A Student Loan Forgiveness is the cancellation of some of or all of your remaining federal student loan balances. You are no longer responsible for repayment of the loan in the event your loan is forgiven. A student loan can only be forgiven, canceled or discharged under certain circumstances. The following is the chart of forgiveness, cancelation and discharges. Based on the type of existing loan you have, this chart shows whether you may qualify for one of these:

Rehabilitation


If your student loan is in default, you may get out of default status with a Rehabilitation loan. The DOE must approve a reasonable and affordable payment plan in order for you to rehabilitate your loan(s). Once you have voluntarily made the agreed-upon payments on time and the loan has been purchased by a lender, your loan is then rehabilitated.
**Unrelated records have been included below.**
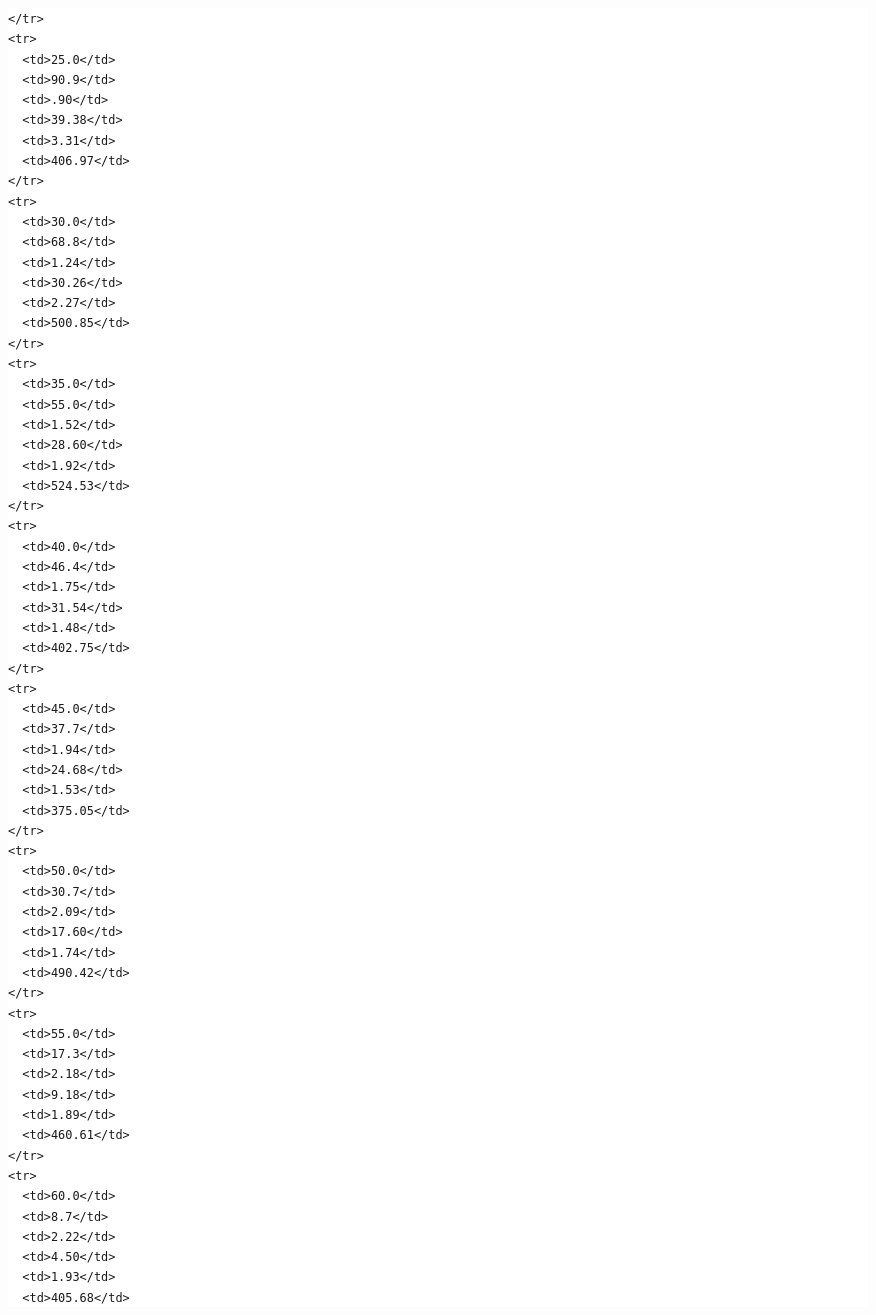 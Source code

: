     </tr>
    <tr>
      <td>25.0</td>
      <td>90.9</td>
      <td>.90</td>
      <td>39.38</td>
      <td>3.31</td>
      <td>406.97</td>
    </tr>
    <tr>
      <td>30.0</td>
      <td>68.8</td>
      <td>1.24</td>
      <td>30.26</td>
      <td>2.27</td>
      <td>500.85</td>
    </tr>
    <tr>
      <td>35.0</td>
      <td>55.0</td>
      <td>1.52</td>
      <td>28.60</td>
      <td>1.92</td>
      <td>524.53</td>
    </tr>
    <tr>
      <td>40.0</td>
      <td>46.4</td>
      <td>1.75</td>
      <td>31.54</td>
      <td>1.48</td>
      <td>402.75</td>
    </tr>
    <tr>
      <td>45.0</td>
      <td>37.7</td>
      <td>1.94</td>
      <td>24.68</td>
      <td>1.53</td>
      <td>375.05</td>
    </tr>
    <tr>
      <td>50.0</td>
      <td>30.7</td>
      <td>2.09</td>
      <td>17.60</td>
      <td>1.74</td>
      <td>490.42</td>
    </tr>
    <tr>
      <td>55.0</td>
      <td>17.3</td>
      <td>2.18</td>
      <td>9.18</td>
      <td>1.89</td>
      <td>460.61</td>
    </tr>
    <tr>
      <td>60.0</td>
      <td>8.7</td>
      <td>2.22</td>
      <td>4.50</td>
      <td>1.93</td>
      <td>405.68</td> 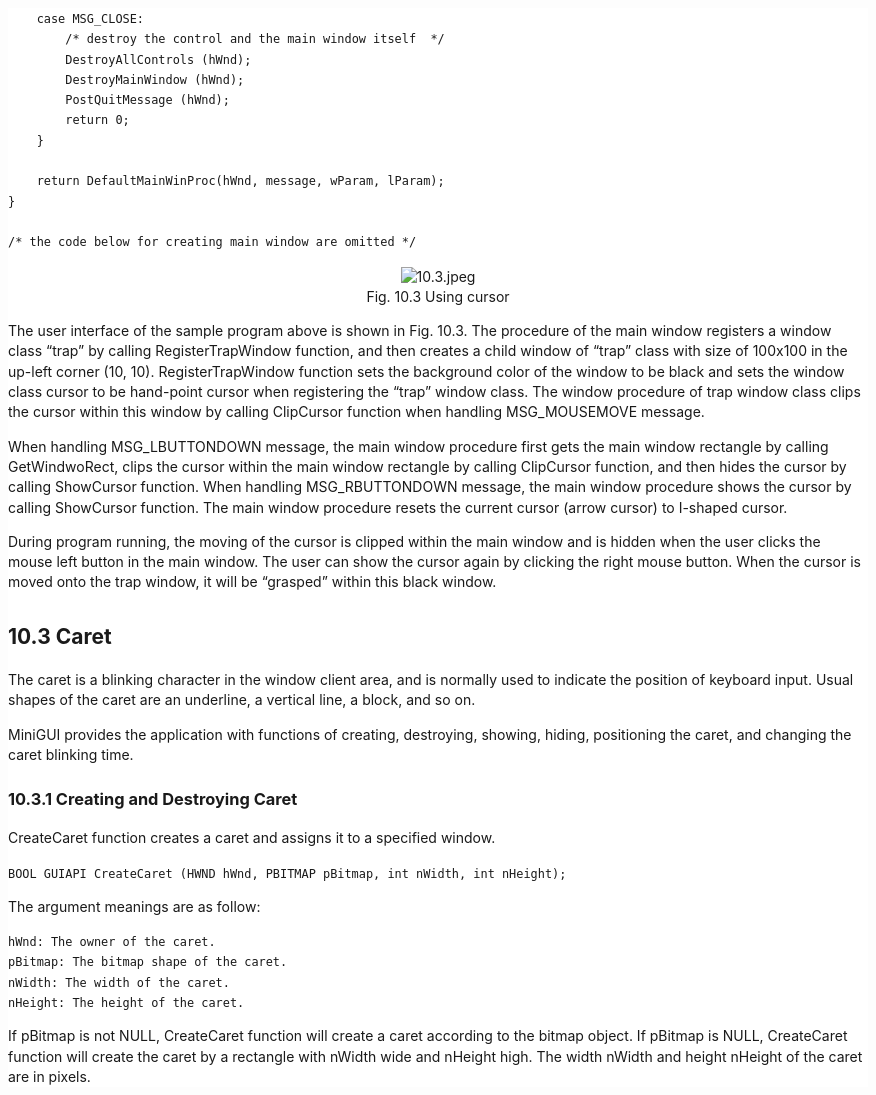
```cplusplus
    case MSG_CLOSE:
        /* destroy the control and the main window itself  */
        DestroyAllControls (hWnd);
        DestroyMainWindow (hWnd);
        PostQuitMessage (hWnd);
        return 0;
    }

    return DefaultMainWinProc(hWnd, message, wParam, lParam);
}

/* the code below for creating main window are omitted */
```
<center>     <img src="%ATTACHURLPATH%/10.3.jpeg" alt="10.3.jpeg"  ALIGN="CENTER" /> </center>
<center>Fig. 10.3  Using cursor</center>

The user interface of the sample program above is shown in Fig. 10.3. The procedure of the main window registers a window class “trap” by calling RegisterTrapWindow function, and then creates a child window of “trap” class with size of 100x100 in the up-left corner (10, 10). RegisterTrapWindow function sets the background color of the window to be black and sets the window class cursor to be hand-point cursor when registering the “trap” window class. The window procedure of trap window class clips the cursor within this window by calling ClipCursor function when handling MSG_MOUSEMOVE message.

When handling MSG_LBUTTONDOWN message, the main window procedure first gets the main window rectangle by calling GetWindwoRect, clips the cursor within the main window rectangle by calling ClipCursor function, and then hides the cursor by calling ShowCursor function. When handling MSG_RBUTTONDOWN message, the main window procedure shows the cursor by calling ShowCursor function. The main window procedure resets the current cursor (arrow cursor) to I-shaped cursor.

During program running, the moving of the cursor is clipped within the main window and is hidden when the user clicks the mouse left button in the main window. The user can show the cursor again by clicking the right mouse button. When the cursor is moved onto the trap window, it will be “grasped” within this black window.

## 10.3 Caret
The caret is a blinking character in the window client area, and is normally used to indicate the position of keyboard input. Usual shapes of the caret are an underline, a vertical line, a block, and so on.

MiniGUI provides the application with functions of creating, destroying, showing, hiding, positioning the caret, and changing the caret blinking time.

### 10.3.1 Creating and Destroying Caret
CreateCaret function creates a caret and assigns it to a specified window.

```cplusplus
BOOL GUIAPI CreateCaret (HWND hWnd, PBITMAP pBitmap, int nWidth, int nHeight);
```
The argument meanings are as follow:
```cplusplus
hWnd: The owner of the caret.
pBitmap: The bitmap shape of the caret.
nWidth: The width of the caret.
nHeight: The height of the caret.
```
If pBitmap is not NULL, CreateCaret function will create a caret according to the bitmap object. If pBitmap is NULL, CreateCaret function will create the caret by a rectangle with nWidth wide and nHeight high. The width nWidth and height nHeight of the caret are in pixels.
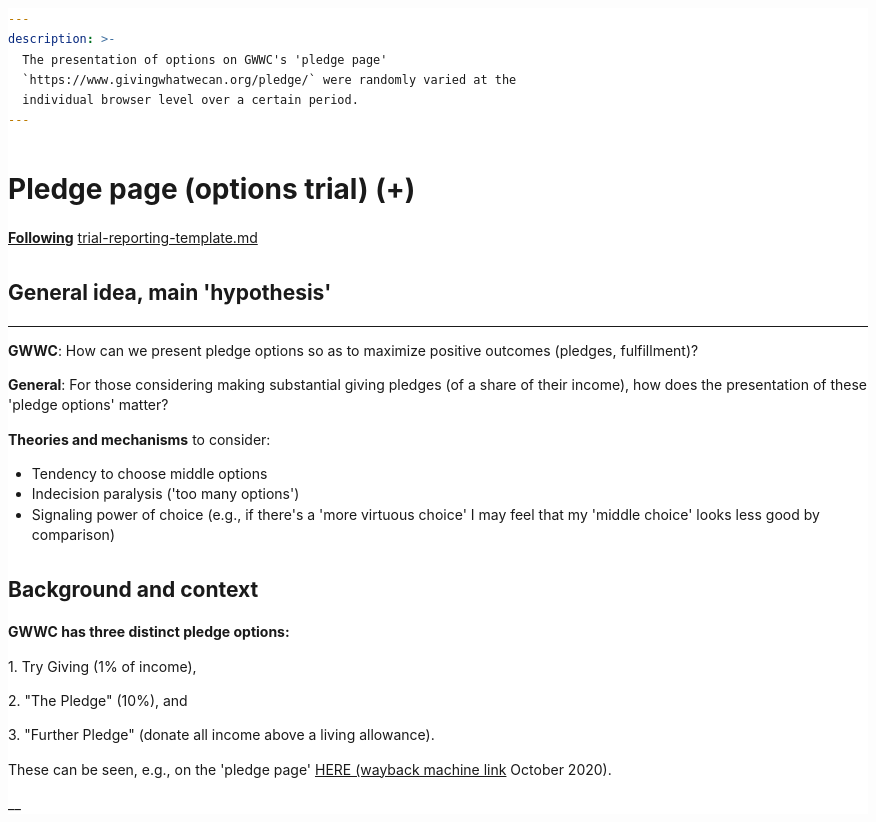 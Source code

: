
 ```yaml
---
description: >-
  The presentation of options on GWWC's 'pledge page'
  `https://www.givingwhatwecan.org/pledge/` were randomly varied at the
  individual browser level over a certain period.
---
```


# Pledge page (options trial) (+)

[**Following**](../../contexts-and-environments-for-testing/trial-reporting-template/) [trial-reporting-template.md](../../marketing-and-testing-opportunities-tools-tips/trial-reporting-template.md "mention")

## General idea, main 'hypothesis'

***

**GWWC**: How can we present pledge options so as to maximize positive outcomes (pledges, fulfillment)?

**General**: For those considering making substantial giving pledges (of a share of their income), how does the presentation of these 'pledge options' matter?

**Theories and mechanisms** to consider:

* Tendency to choose middle options
* Indecision paralysis ('too many options')
* Signaling power of choice (e.g., if there's a 'more virtuous choice' I may feel that my 'middle choice' looks less good by comparison)

## Background and context

**GWWC has three distinct pledge options:**

1\. Try Giving (1% of income),

2\. "The Pledge" (10%), and

3\. "Further Pledge" (donate all income above a living allowance).

These can be seen, e.g., on the 'pledge page' [HERE (wayback machine link](https://web.archive.org/web/20201001001547/https://www.givingwhatwecan.org/pledge/) October 2020).

\_\_
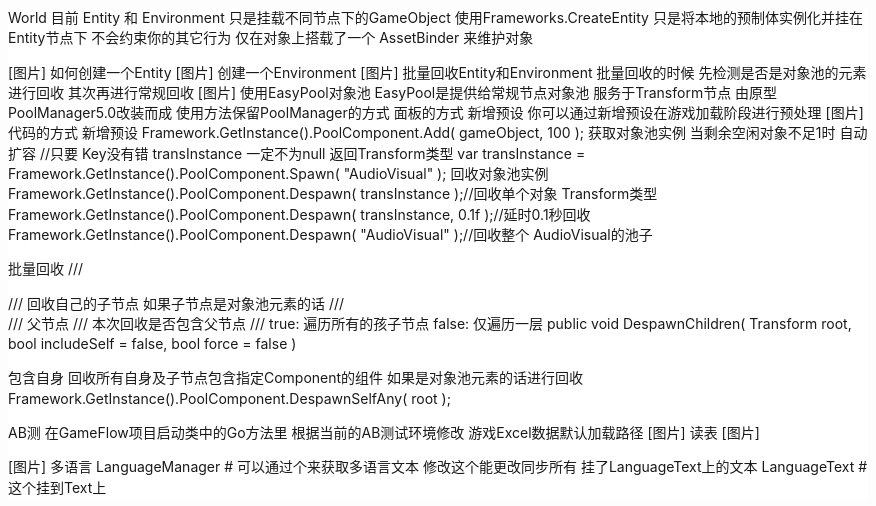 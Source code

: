 
World
目前 Entity 和 Environment 只是挂载不同节点下的GameObject
使用Frameworks.CreateEntity 只是将本地的预制体实例化并挂在Entity节点下
不会约束你的其它行为 仅在对象上搭载了一个 AssetBinder 来维护对象  

[图片]
如何创建一个Entity
[图片]
创建一个Environment
[图片]
批量回收Entity和Environment
批量回收的时候 先检测是否是对象池的元素进行回收
其次再进行常规回收
[图片]
使用EasyPool对象池
EasyPool是提供给常规节点对象池 服务于Transform节点
由原型PoolManager5.0改装而成 使用方法保留PoolManager的方式
面板的方式 新增预设 
你可以通过新增预设在游戏加载阶段进行预处理
[图片]
代码的方式 新增预设
Framework.GetInstance().PoolComponent.Add( gameObject, 100 );
获取对象池实例 当剩余空闲对象不足1时 自动扩容
 //只要 Key没有错 transInstance 一定不为null  返回Transform类型
 var transInstance = Framework.GetInstance().PoolComponent.Spawn( "AudioVisual" );
回收对象池实例 
Framework.GetInstance().PoolComponent.Despawn( transInstance );//回收单个对象 Transform类型
Framework.GetInstance().PoolComponent.Despawn( transInstance, 0.1f );//延时0.1秒回收
Framework.GetInstance().PoolComponent.Despawn( "AudioVisual" );//回收整个 AudioVisual的池子

批量回收
/// <summary>
    /// 回收自己的子节点 如果子节点是对象池元素的话
    /// </summary>
    /// <param name="root"> 父节点 </param>
    /// <param name="includeSelf"> 本次回收是否包含父节点 </param>
    /// <param name="force"> true: 遍历所有的孩子节点  false: 仅遍历一层 </param>
    public void DespawnChildren( Transform root, bool includeSelf = false, bool force = false )
    

包含自身 回收所有自身及子节点包含指定Component的组件 如果是对象池元素的话进行回收
Framework.GetInstance().PoolComponent.DespawnSelfAny<MonoBehaviour>( root );

AB测
在GameFlow项目启动类中的Go方法里 根据当前的AB测试环境修改 游戏Excel数据默认加载路径 
[图片]
读表
[图片]

[图片]
多语言
LanguageManager # 可以通过个来获取多语言文本  修改这个能更改同步所有 挂了LanguageText上的文本
LanguageText  # 这个挂到Text上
You may then regain eligibility for benefits that were available on your loan before you defaulted, including a consolidation, deferment, forbearance, a choice of repayment plans, forgiveness, and eligibility for additional federal student aid.

Some other benefits of loan rehabilitation include the removal of

  • The default status on your defaulted loan,
  • The default status reported to the national credit bureaus,.
  • Wage garnishment, and
  • Any withholding of your income tax refund made by the IRS.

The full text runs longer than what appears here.